Ho spezzato una tappa impossibile (con questo clima) che doveva portarmi a Càceres, quasi 38 chilometri, e ho scelto di fermarmi a Valdesalor, un paesino il cui fresco fa perno sulla piscina comunale. Due euro di ingresso e sei nel paradiso di un inferno di mosche e terra arsa. La piscina comunale è soprattutto l’unico posto in cui, nel raggio di una decina di chilometri, trovi da bere e mangiare. E qui va detto che gli spagnoli, soprattutto quelli dell’Estremadura, hanno orari ferrei. La cucina apre alle 14 per il pranzo e alle 21 per la cena, prima non hai dove andare, ti rimbalzano anche se ti vedono stecchito. Insomma ceno dopo un’attesa di cerveza, gelata e abbondante. Poi in qualche modo mi adatto all’imperturbablità degli abitanti di queste lande che, anche con 40 gradi, mangiano serenamente un plato combinado di lomo (maiale), uova e patate fritte (come solo gli spagnoli sanno cucinarle, patate e uova). Il maiale lo evito, ma questo è argomento che abbiamo già affrontato.
L’immersione in una Spagna profonda e poco nota al turismo internazionale è un’occasione per discutere con una popolazione (parola desueta in un clima internazionale dove i popoli e le popolazioni sono sempre meno comunità e sempre più inscatolamento politico) che è ben cosciente delle potenzialità inespresse del proprio territorio.
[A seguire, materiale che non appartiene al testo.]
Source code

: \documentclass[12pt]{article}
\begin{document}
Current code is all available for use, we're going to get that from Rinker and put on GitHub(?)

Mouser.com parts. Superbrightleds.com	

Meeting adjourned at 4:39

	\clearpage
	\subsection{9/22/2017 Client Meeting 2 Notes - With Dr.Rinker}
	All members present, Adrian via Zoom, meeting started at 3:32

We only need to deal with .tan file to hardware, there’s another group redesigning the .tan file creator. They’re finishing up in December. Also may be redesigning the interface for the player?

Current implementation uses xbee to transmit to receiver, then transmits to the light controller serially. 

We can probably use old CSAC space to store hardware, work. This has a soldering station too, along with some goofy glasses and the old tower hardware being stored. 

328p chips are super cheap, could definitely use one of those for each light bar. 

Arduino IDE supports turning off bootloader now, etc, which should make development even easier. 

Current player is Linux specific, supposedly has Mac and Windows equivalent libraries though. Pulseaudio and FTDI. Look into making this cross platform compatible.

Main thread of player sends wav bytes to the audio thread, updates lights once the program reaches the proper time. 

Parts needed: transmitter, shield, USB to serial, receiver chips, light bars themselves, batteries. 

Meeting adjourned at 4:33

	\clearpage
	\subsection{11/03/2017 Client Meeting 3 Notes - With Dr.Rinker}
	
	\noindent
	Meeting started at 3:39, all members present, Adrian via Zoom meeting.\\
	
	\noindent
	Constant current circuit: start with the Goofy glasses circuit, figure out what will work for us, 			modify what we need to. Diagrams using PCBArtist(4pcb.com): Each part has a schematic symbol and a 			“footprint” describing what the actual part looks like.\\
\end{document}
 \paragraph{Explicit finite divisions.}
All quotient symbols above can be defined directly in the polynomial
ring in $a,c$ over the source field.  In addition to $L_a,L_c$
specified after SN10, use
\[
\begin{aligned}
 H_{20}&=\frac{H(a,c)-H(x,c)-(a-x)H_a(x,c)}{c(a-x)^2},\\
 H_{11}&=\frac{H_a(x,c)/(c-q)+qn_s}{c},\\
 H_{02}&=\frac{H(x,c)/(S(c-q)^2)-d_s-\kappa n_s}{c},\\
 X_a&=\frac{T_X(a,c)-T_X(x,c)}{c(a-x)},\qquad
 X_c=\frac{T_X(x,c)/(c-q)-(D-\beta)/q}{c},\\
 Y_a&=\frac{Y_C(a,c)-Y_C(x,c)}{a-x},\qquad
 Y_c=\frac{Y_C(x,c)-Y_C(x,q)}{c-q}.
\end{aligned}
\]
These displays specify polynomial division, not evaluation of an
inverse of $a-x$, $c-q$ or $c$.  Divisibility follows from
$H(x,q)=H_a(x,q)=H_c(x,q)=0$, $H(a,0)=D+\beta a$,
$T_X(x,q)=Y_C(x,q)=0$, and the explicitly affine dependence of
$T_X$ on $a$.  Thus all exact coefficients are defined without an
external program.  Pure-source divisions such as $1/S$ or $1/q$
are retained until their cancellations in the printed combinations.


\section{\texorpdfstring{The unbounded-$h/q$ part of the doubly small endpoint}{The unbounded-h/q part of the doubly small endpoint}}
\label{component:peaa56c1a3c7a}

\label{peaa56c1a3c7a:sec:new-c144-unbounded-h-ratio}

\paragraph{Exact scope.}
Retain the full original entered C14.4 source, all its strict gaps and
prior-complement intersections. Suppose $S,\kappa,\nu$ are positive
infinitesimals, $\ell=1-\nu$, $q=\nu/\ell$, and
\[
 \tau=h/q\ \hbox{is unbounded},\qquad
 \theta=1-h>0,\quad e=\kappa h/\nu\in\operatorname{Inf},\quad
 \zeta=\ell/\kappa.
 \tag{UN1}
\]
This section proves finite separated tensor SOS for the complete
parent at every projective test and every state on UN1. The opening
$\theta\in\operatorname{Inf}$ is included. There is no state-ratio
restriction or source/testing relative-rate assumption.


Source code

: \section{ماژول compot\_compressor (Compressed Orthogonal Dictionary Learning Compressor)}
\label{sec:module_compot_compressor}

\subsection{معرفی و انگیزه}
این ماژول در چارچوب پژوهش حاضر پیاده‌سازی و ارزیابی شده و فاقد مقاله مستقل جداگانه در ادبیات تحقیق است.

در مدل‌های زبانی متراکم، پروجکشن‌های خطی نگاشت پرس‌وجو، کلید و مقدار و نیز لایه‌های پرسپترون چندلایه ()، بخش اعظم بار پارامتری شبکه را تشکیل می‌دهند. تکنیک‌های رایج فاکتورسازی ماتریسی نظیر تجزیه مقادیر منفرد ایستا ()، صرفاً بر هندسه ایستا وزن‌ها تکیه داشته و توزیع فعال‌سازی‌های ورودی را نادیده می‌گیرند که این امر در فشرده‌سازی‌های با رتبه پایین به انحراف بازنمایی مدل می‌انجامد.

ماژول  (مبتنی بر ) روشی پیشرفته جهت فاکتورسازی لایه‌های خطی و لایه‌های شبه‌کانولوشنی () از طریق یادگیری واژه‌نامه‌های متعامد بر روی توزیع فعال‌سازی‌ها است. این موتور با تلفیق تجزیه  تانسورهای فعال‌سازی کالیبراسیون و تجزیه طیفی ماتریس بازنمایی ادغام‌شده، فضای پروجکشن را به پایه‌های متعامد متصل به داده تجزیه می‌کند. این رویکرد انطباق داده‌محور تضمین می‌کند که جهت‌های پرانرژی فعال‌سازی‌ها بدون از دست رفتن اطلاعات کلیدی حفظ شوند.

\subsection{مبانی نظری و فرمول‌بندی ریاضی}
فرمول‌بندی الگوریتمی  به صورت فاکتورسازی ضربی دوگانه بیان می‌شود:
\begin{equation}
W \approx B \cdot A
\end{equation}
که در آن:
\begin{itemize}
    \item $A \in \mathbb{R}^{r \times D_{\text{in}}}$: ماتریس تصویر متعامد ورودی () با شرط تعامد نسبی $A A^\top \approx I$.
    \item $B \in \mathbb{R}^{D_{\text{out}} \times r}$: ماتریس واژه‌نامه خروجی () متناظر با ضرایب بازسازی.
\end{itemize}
Oggi un giovane imprenditore, sempre davanti a una birra, mi spiegava in modo accorato le difficoltà nel trovare personale per le sue aziende turistiche. Come in Italia, in Spagna hanno una sorta di reddito di cittadinanza e la maggior parte delle persone sceglie di guadagnare senza far nulla. Mi ha colpito una sua frase: se non lavori ti disabitui al lavoro.
Ogni paese ha i disastri che si merita. E proprio oggi non è una frase a caso.
9 – continua
Forse hanno scoperto il non-valore del superfluo…
Per me l’orario ideale per leggere i tuoi reports di viaggio è le 6,45 sorseggiando il mio primo caffè. Un primo passaggio di Speed Reading mi fa capire la proposta del giorno (passato..) ( che non è il piatto proposto dal ristorante turistico!).
Poi pausa e in mattinata rilettura profonda.
Quella dell’ Estremadura sarà stata tosta, mi sorprende anche ciò che dice la locandiera a proposito del freddo invernale. Mi sembra di capire che su tali camminamenti le previsioni di percorrenza sono relative, come penso sia giusto , un po’ come gli alpinisti che a volte dopo mesi di preparativi decido di desistere a poche centinaia di metri dalla vetta. Penso che alla fine conti l’esperienza (interiore e non) che fai, e al diavolo la programmazione analitica. Ma il format del tuo blog prevede la pubblicazione di qualche foto ? (Sarebbe cosa gradita :-). )
Saluti.
Save
….. ripensandoci forse ti ho chiesto una cazzata. I tuoi reports giornalieri non vanno intesi come “turistici” , chi ha questi pruriti può soddisfarli sicuramente cercando in rete, ma piuttosto come riflessioni su stati d’animo e fisico che tale esperienza fa nascere.
Un abbraccio.
Saverio
Bravo Save. Hai centrato l’essenza di questi miei racconti.
[…] scrivevo qualche giorno fa per effetto del caldo ho accorciato i miei percorsi giornalieri dividendo le […]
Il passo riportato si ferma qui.